| TASK INSTRUCTIONS |
Give again, word for word, every line below from the one that has "- 6379 : Redis Server" through the one that has "- /docs : 문서가 들어가는 폴더입니다.", both included, and no others.

[[ GIVEN DATA open ]]

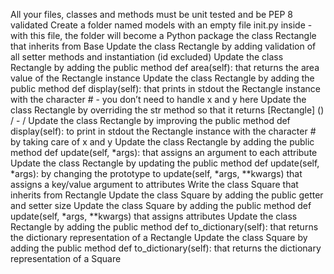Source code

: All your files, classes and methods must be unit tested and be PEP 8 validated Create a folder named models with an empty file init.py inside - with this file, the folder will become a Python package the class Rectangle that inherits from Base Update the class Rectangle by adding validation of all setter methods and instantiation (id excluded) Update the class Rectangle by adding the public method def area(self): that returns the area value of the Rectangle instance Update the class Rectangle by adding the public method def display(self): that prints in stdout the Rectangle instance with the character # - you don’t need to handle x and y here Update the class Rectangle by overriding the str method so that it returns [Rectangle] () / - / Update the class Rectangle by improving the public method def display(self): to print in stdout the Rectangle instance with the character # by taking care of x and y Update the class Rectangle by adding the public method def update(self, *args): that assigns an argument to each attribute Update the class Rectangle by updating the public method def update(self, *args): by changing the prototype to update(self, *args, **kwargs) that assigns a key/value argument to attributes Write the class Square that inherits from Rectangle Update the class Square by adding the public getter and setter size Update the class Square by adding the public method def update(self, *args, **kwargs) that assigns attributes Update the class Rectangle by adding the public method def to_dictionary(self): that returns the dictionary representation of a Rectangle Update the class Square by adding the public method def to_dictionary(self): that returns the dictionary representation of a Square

[[ GIVEN DATA closed ]]
[[ GIVEN DATA open ]]

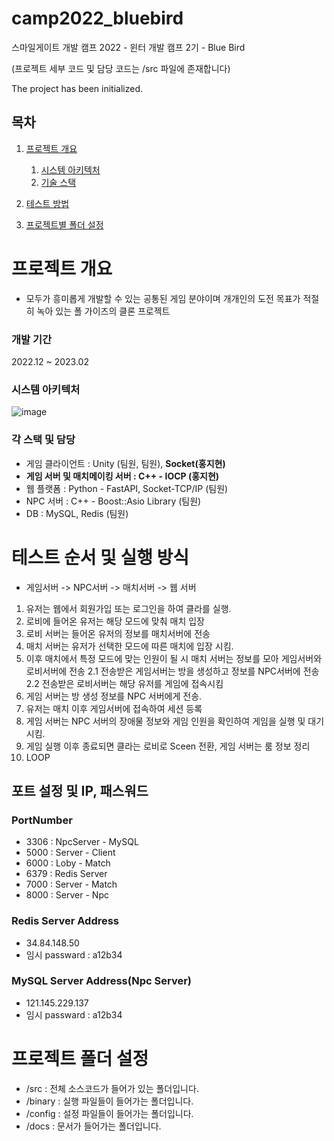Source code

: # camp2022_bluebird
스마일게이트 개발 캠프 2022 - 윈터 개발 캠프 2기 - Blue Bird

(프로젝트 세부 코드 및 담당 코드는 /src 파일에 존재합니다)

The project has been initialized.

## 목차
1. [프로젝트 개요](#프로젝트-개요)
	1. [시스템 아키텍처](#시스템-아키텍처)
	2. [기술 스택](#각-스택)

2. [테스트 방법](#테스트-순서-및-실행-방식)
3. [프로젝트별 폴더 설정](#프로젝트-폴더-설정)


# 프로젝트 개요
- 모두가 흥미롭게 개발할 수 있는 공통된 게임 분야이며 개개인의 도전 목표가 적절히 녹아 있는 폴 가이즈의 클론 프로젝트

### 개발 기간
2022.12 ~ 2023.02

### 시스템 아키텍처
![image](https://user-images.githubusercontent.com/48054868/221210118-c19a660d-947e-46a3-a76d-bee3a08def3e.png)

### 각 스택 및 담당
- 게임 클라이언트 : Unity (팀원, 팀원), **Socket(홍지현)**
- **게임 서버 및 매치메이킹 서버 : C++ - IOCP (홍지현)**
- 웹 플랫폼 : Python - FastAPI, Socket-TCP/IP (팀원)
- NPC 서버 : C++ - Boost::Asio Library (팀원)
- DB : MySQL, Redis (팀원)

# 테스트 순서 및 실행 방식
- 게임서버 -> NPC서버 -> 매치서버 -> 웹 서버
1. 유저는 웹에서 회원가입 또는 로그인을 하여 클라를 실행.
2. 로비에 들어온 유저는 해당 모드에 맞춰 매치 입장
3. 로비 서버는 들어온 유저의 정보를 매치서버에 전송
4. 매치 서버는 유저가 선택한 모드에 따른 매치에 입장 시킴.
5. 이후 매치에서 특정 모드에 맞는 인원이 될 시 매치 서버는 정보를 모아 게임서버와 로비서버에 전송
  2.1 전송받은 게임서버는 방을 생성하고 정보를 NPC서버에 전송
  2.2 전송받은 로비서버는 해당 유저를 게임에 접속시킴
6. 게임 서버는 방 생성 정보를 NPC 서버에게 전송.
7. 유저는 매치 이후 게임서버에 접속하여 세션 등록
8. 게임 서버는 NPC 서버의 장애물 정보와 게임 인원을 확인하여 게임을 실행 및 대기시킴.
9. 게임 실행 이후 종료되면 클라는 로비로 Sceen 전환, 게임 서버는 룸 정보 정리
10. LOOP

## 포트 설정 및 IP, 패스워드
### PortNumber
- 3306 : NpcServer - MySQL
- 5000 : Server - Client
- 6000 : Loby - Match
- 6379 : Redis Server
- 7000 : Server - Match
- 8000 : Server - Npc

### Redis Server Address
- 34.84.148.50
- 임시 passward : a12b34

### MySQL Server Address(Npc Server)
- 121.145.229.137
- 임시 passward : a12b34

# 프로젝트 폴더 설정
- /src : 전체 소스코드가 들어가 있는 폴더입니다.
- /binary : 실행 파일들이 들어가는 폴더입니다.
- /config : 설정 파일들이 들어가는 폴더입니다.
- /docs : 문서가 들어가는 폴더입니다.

[[ GIVEN DATA closed ]]

| EXERCISE ANSWER |
- 6379 : Redis Server
- 7000 : Server - Match
- 8000 : Server - Npc

### Redis Server Address
- 34.84.148.50
- 임시 passward : a12b34

### MySQL Server Address(Npc Server)
- 121.145.229.137
- 임시 passward : a12b34

# 프로젝트 폴더 설정
- /src : 전체 소스코드가 들어가 있는 폴더입니다.
- /binary : 실행 파일들이 들어가는 폴더입니다.
- /config : 설정 파일들이 들어가는 폴더입니다.
- /docs : 문서가 들어가는 폴더입니다.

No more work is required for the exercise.